The actions you take will partly rely on the causes of your baby’s sleep problems, but no matter what your difficulties, the following advice is helpful for fostering a healthy sleep environment.
- Discover your baby’s sleep signals. When your baby exhibits indications of fatigue, such as wiping their eyes, yawning, avoiding eye contact, fussing, or losing interest in play, put them to bed as soon as possible. Remember that for small newborns, some waking spells may be as brief as 30 to 45 minutes.
- Create and adhere to a relaxing bedtime routine. To assist a child go to sleep, try giving them a bath, reading to them, or cuddling with them in their favorite chair.Be consistent by performing the same actions at the same times every night.
- Establish day-night habits by interacting with your baby during the day, playing with them, and exposing them to lots of sunlight in the morning and afternoon. However, towards sleep, reduce your activity and become more relaxed.
- At least an hour before going to bed, avoid rough physical play, loud noises, and screens.
- Based on your lifestyle and that of your infant, establish a nap and sleep regimen. Make sure they have the opportunity to acquire enough daytime and nighttime sleep by taking into account their overall sleep requirements.
- Make sure your infant receives enough feedings throughout the course of a 24-hour period. Usually, newborns will eat whenever they want, every two to three hours.The intervals between feedings will lengthen as your child gets older.

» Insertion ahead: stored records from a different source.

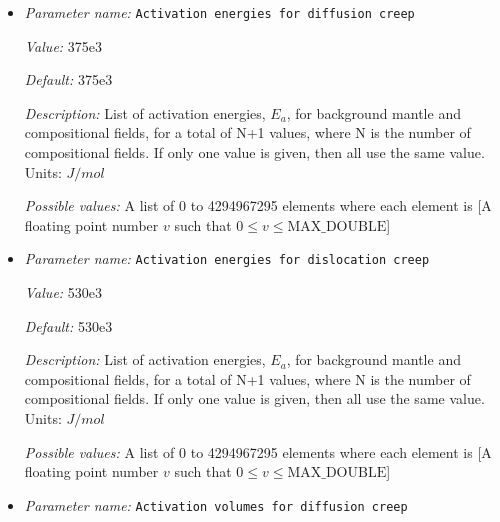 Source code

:\begin{itemize}
\item {\it Parameter name:} {\tt Activation energies for diffusion creep}
\label{parameters:Material model/Diffusion dislocation/Activation energies for diffusion creep}
\label{parameters:Material_20model/Diffusion_20dislocation/Activation_20energies_20for_20diffusion_20creep}


{\it Value:} 375e3


{\it Default:} 375e3


{\it Description:} List of activation energies, $E_a$, for background mantle and compositional fields, for a total of N+1 values, where N is the number of compositional fields. If only one value is given, then all use the same value.  Units: $J / mol$


{\it Possible values:} A list of 0 to 4294967295 elements where each element is [A floating point number $v$ such that $0 \leq v \leq \text{MAX\_DOUBLE}$]
\item {\it Parameter name:} {\tt Activation energies for dislocation creep}
\label{parameters:Material model/Diffusion dislocation/Activation energies for dislocation creep}
\label{parameters:Material_20model/Diffusion_20dislocation/Activation_20energies_20for_20dislocation_20creep}


{\it Value:} 530e3


{\it Default:} 530e3


{\it Description:} List of activation energies, $E_a$, for background mantle and compositional fields, for a total of N+1 values, where N is the number of compositional fields. If only one value is given, then all use the same value.  Units: $J / mol$


{\it Possible values:} A list of 0 to 4294967295 elements where each element is [A floating point number $v$ such that $0 \leq v \leq \text{MAX\_DOUBLE}$]
\item {\it Parameter name:} {\tt Activation volumes for diffusion creep}
\label{parameters:Material model/Diffusion dislocation/Activation volumes for diffusion creep}
\label{parameters:Material_20model/Diffusion_20dislocation/Activation_20volumes_20for_20diffusion_20creep}



\end{itemize}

- Make sure the baby’s room is comfortable for sleeping. To promote a tranquil environment, use white noise machines, blackout curtains, or other components.
- When your infant has trouble falling asleep, try to respond with patience and composure. They get their energy from you, therefore keeping a calm attitude can also encourage them to calm down.
The amount of sleep your kid need will depend on a variety of elements, such as their age, temperament, level of development, and more. However, there are several rules that can assist you in creating a good sleep pattern for your infant.
Of course, if you’ve exhausted all your options (pun intended!), and they don’t seem to be working, talk to your doctor.
Watching your baby fight sleep can be very frustrating. But most of the time, they respond to one of the interventions above. The time you spend helping your baby sleep is an investment in their growth, development, and happiness.